• [Exercise brief] Filter by the string "various": return the lines of the material that contain it.

• [Data extract]
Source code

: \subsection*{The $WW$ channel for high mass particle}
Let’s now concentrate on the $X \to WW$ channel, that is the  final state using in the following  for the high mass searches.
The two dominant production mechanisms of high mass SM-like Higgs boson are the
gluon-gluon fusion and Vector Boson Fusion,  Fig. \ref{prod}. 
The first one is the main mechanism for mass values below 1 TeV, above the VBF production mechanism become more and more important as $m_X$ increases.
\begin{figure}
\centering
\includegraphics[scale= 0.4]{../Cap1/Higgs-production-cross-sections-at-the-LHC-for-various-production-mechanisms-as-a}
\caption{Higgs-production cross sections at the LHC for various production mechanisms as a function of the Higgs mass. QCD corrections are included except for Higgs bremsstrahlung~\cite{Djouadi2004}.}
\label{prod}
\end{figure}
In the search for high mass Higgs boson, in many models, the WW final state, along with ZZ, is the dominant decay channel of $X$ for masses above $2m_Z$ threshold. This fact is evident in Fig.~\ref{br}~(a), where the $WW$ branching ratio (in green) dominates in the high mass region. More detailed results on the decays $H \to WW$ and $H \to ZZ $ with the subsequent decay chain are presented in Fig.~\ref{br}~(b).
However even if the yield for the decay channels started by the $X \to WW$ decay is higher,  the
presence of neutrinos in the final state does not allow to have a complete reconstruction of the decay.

• [Output below]
\includegraphics[scale= 0.4]{../Cap1/Higgs-production-cross-sections-at-the-LHC-for-various-production-mechanisms-as-a}
\caption{Higgs-production cross sections at the LHC for various production mechanisms as a function of the Higgs mass. QCD corrections are included except for Higgs bremsstrahlung~\cite{Djouadi2004}.}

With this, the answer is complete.